What is the precise building of your virtual machine (prior to installing your OS)?EG: My setup is on Server 2016 Standard with Hyper-V role
Virtual Machine Generation 1
- 4 Processors
- Memory Startup RAM 4096 MB (NO Dynamic Memory)
- Network Adapter (Not Connected)
- Delete SCSI controller
- Boot Order = CD, IDE, Legacy Network Adapter
- VHDX, (1024 GiB), Dynamic
- Secure Boot Disabled
- Standard Checkpoints
- Automatic Start Action (nothing)
Virtual Machine Generation 2
- 4 Processors
- Memory Startup RAM 4096 MB ( NO Dynamic Memory)

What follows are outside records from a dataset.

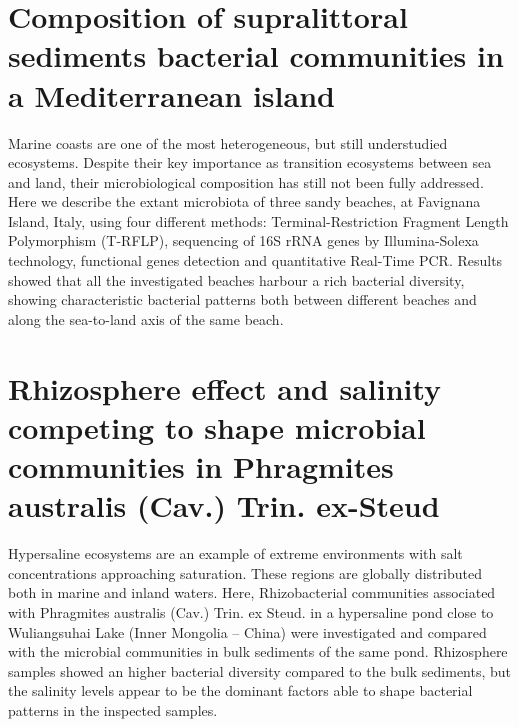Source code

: \section{Composition of supralittoral sediments bacterial communities in a Mediterranean island}
Marine coasts are one of the most heterogeneous, but still understudied ecosystems. Despite their key importance as transition ecosystems between sea and land, their microbiological composition has still not been fully addressed. Here we describe the extant microbiota of three sandy beaches, at Favignana Island, Italy, using four different methods: Terminal-Restriction Fragment Length Polymorphism (T-RFLP), sequencing of 16S rRNA genes by Illumina-Solexa technology, functional genes detection and quantitative Real-Time PCR. Results showed that all the investigated beaches harbour a rich bacterial diversity, showing characteristic bacterial patterns both between different beaches and along the sea-to-land axis of the same beach.\\

\newpage

\newpage

\section{Rhizosphere effect and salinity competing to shape microbial communities in Phragmites australis (Cav.) Trin. ex-Steud}
Hypersaline ecosystems are an example of extreme environments with salt concentrations approaching saturation. These regions are globally distributed both in marine and inland waters. Here, Rhizobacterial communities associated with Phragmites australis (Cav.) Trin. ex Steud. in a hypersaline pond close to Wuliangsuhai Lake (Inner Mongolia – China) were investigated and compared with the microbial communities in bulk sediments of the same pond. Rhizosphere samples showed an higher bacterial diversity compared to the bulk sediments, but the salinity levels appear to be the dominant factors able to shape bacterial patterns in the inspected samples.\\

\newpage

\newpage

- Network Adapter (Not Connected)
- Boot Order = DVD Drive, File, Hard Drive, Network Adapter
- VHDX, (1024 GiB), Dynamic
- Secure Boot Disabled
- Standard Checkpoints
- Automatic Start Action (nothing)
Then I install the OS… I don’t connect the network adapter until after entering audit mode.
When it comes time to capture the machine, after it’s shutdown I do this.
Gen1.
ADD Legacy Network Adapter with Virtual Switch to CONNECTED
SET Network Adapter Virtual Switch to CONNECTED
SET BIOS to Boot from Legacy Network AdapterGen2.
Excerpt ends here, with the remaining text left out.